Giorgia si gettò sulla porta di fretta, chiudendola a chiave. «Lo odio! Lo odio da morire. Mia madre non poteva partorirne uno più antipatico e stupido.»
«Anch'io sarei nervosa così se pensassi che qualcuno mi ha fregato le cuffiette» mi affrettai a rispondere.
«Ma che stai dicendo? Abbiamo sempre odiato mio fratello e ora stai giustificando quel cretino?»
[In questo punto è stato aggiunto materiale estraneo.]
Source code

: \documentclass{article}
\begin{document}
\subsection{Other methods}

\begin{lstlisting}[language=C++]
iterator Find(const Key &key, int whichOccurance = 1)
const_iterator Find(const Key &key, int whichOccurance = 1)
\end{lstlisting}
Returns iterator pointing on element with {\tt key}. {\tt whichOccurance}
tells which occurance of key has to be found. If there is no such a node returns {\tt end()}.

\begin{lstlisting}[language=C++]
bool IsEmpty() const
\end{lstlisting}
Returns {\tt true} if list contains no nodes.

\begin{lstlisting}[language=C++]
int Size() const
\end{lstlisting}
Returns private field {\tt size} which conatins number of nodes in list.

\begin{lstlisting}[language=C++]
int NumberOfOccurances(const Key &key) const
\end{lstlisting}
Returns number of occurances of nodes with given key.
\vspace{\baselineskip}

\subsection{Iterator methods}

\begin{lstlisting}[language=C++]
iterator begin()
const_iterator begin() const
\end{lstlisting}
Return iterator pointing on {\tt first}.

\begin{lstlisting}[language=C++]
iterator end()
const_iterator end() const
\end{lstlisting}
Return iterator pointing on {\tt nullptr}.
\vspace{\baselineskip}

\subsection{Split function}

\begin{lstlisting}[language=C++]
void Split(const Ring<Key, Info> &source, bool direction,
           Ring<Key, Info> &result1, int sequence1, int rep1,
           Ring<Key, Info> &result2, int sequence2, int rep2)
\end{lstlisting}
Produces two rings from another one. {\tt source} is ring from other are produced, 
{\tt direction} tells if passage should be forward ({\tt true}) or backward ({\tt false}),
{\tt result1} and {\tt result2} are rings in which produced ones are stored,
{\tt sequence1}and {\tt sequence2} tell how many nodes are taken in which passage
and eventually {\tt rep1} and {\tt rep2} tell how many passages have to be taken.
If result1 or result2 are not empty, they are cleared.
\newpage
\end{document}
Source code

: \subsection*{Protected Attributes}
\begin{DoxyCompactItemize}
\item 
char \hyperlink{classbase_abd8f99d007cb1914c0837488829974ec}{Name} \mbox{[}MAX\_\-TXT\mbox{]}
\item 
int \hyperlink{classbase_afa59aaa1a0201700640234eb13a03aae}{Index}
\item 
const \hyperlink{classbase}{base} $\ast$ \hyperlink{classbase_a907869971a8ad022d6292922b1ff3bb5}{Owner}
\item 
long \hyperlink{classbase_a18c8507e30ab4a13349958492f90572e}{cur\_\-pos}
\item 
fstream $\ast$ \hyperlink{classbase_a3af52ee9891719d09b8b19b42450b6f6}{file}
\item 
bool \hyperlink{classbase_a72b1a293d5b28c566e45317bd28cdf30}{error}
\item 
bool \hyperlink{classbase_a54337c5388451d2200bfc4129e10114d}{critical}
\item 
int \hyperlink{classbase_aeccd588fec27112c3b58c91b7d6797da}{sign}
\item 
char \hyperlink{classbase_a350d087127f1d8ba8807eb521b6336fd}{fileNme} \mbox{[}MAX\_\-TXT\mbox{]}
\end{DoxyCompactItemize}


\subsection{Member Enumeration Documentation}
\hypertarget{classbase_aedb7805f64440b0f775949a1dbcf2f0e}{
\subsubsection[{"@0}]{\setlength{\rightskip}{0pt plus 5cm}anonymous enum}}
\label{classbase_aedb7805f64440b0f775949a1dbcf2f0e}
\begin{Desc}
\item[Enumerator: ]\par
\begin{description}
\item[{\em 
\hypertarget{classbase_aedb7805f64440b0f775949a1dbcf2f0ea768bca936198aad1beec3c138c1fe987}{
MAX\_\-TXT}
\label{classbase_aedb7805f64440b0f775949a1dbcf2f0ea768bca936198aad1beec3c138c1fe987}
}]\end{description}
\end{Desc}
«E' dura la vita senza musica alle orecchie, soprattutto quando sei sul Cotral. Lo devi ammettere.»
Sembrò pensarci su. «Sì, effettivamente... però davvero non le ho io.»
«Davvero davvero?» le chiesi col sopracciglio alzato.
«Non è che all'improvviso il fascino di quel cretino, ha contagiato anche te? Non sopporterei l'idea.»
Quelle parole anche se completamente insignificanti, mi toccarono l'orgoglio. Sapevo che voleva solo mettermi in guardia, ma non l'aveva fatto nel modo in cui avrei voluto.
«Stiamo parlando del niente. Tuo fratello non rientra nei miei canoni di 'ragazzo ideale'.» In realtà non mi ero mai stilata un elenco di tutte le caratteristiche che avrebbe dovuto avere un ragazzo per essere il mio 'ragazzo ideale', come invece aveva fatto lei, ma mi dovevo difendere in qualche modo, perché mi sentivo sotto attacco come quando giocavamo a battaglia navale.
«D'accordo. E allora perché gli guardavi il sedere?» disse lei maliziosamente che non aspettava altro che darmi le coordinate giuste per potermi affondare.
«Guardare il didietro di qualcuno, vale a dire che te lo vuoi sposare? Da quando?» Mi misi a ridere e lei mi seguì a ruota, con la sua risata che sapeva di fragole e limone, sempre fresca, sempre bella da vedere e contagiosa, che quando la vedi ne vuoi ancora e ancora, Giorgia era così, era speciale.